The report, commissioned by a senior city official and set to be submitted to council on Monday, paints a picture of Kelowna police swamped by up to two million visitors who descend on the city of about 132,000 in B.C.'s Southern Interior each summer, testing the abilities of law enforcement.

“This contributes to the already heavy workload of the officers and civilian support staff,” says the report, whose authors include criminologist Curt Griffiths of Simon Fraser University in Vancouver.

The report does not specifically reference sexual-assault cases, but says the under-resourcing in Kelowna “has a significant impact on the ability of the detachment to investigate crime.”

City council on Monday is set to receive a 32-page executive summary of a longer 300-page report that will eventually be made available. Deputy city manager Joe Creron commissioned the report in the spring, and Mr. Griffiths is the lead among four listed authors.

The report recommends the city hire 56 Mounties and an additional 28 civilian staff over the next five years. Mr. Creron said there are now about 200 officers and 75 civilians in the RCMP detachment.

The release of the report comes amid recent RCMP disclosures that almost 40 per cent of sexual-assault complaints made to the local detachment are dismissed as unfounded, a rate three-times higher than the national average.

The Kelowna detachment has said B.C. RCMP have been unable to explain the high unfounded numbers and requested the RCMP’s national sexual-assault review team examine the 2018 and 2019 unfounded files.

The team was formed to review RCMP sexual-assault files after the 2017 publication of The Globe and Mail’s award-winning Unfounded investigative series, which found sexual-assault complaints twice as likely to be dismissed as unfounded as complaints in other assault cases.

Statistics Canada has reported the rate of sexual assaults deemed unfounded by the RCMP in Kelowna was 37 per cent in 2018. The agency said in July that, nationally, 11 per cent of sexual-assault cases reported to police had this classification in 2018, down from 14 per cent in 2017.

The Kelowna Mounties said that in 2018, they received 82 reports of sexual assault, and deemed 30 cases unfounded after investigations were completed.

Mr. Creron said the report was commissioned and prepared far ahead of the latest disclosures on unfounded rates in sexual assaults. “At this point, it’s very coincidental,” he said.

However, he added that Mr. Griffiths, the report co-author, has told him that the detachment doesn’t have enough general staff in the investigations unit.

“What ends up happening is that general duty carries too many files," Mr. Creron said. "Some of these files are very sophisticated, very difficult, very complex and they shouldn’t be handling those types of files.”

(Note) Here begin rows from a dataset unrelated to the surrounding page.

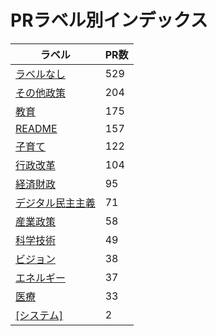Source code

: # PRラベル別インデックス

| ラベル | PR数 |
|--------|------|
| [ラベルなし](label_ラベルなし.md) | 529 |
| [その他政策](label_その他政策.md) | 204 |
| [教育](label_教育.md) | 175 |
| [README](label_README.md) | 157 |
| [子育て](label_子育て.md) | 122 |
| [行政改革](label_行政改革.md) | 104 |
| [経済財政](label_経済財政.md) | 95 |
| [デジタル民主主義](label_デジタル民主主義.md) | 71 |
| [産業政策](label_産業政策.md) | 58 |
| [科学技術](label_科学技術.md) | 49 |
| [ビジョン](label_ビジョン.md) | 38 |
| [エネルギー](label_エネルギー.md) | 37 |
| [医療](label_医療.md) | 33 |
| [[システム]](label_[システム].md) | 2 |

Mr. Griffiths did not respond to an e-mail seeking comment.

Still, Mr. Creron said he is awaiting the RCMP’s report on the unfounded situation for further information.

Michelle Novakowski, executive director of the Central Okanagan Elizabeth Fry Society, which advocates for women in the criminal justice system, said the report validates some of her organization’s concerns about sexual-assault cases, particularly about the way investigations are handled by the detachment.

RCMP Corporal Meghan Foster said the Mounties would not have any comment before the release of the full 300-page consultant’s report. Mr. Creron said he has not yet had an opportunity to read that report.

The superintendent for the RCMP detachment is expected at Monday’s council meeting as well as Mr. Griffiths.